The other specific feature of the presented theory is that we consider BEC in different dimensions to be spatially uniform, such that \(n_c=const\). In the case of 0D trapped or spatially-modulated BECs the condensate density in equilibrium becomes spatially-dependent, \(n_c(\textbf{r})\). Thus, the system preserves the translation invariance. In that case, the Bose particles momenta (and bogolons’ ones) \(\textbf{p}\) are not conserved violating the momentum conservation law under optical transitions. A careful analysis of light absorption in these BECs requires a separate consideration.
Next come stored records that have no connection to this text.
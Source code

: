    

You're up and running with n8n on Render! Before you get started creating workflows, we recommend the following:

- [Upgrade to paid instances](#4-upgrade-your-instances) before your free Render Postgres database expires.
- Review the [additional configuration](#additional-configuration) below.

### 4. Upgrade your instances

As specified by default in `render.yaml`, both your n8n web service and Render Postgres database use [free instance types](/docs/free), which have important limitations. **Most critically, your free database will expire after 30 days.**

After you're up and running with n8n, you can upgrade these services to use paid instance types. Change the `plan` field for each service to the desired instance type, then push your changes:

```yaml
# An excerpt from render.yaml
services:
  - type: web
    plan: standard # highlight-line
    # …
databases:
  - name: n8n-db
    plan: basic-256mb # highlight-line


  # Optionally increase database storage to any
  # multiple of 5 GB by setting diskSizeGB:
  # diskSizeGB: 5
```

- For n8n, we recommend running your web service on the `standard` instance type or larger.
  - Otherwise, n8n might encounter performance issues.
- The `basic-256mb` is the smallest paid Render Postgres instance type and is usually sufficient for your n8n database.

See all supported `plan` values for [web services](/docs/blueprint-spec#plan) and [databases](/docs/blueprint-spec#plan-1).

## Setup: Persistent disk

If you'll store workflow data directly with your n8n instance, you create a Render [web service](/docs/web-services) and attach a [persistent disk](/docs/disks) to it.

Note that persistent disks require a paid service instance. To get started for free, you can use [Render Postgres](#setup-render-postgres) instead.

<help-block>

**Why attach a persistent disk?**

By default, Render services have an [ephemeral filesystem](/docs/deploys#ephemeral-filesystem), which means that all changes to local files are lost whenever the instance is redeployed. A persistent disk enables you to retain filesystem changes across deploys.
We studied the response of cold atomic gas in the BEC phase to an external electromagnetic field by calculating the absorption probabilities. For that, we used the standard Bogoliubov theory, extending it to the case of Bose particles possessing internal degrees of freedom. We show, that several specific processes might occur if the atomic gas is in the BEC state. In particular, two types of transitions occur, which contribute to light absorption by the system. The processes of the first kind involve an excitation of an atom accompanied by an emission of a bogolon—the quantum of BEC density fluctuations. The processes of the second type involve creating two bogolons with different momenta. We demonstrate that the one-bogolon processes are dominant in a broad range of the external EM field frequencies except for the small-frequency region. Moreover, the light absorption in different dimensionalities depends differently on the condensate density. For one-bogolon processes, the absorption increases with larger condensate densities in 1D. However, in 3D, by increasing the condensate density, the absorption decreases. In 2D, the absorption does not depend on the condensate density. For the process involving pairs of bogolons, in all the dimensions, the absorption increases with the increases of condensate density.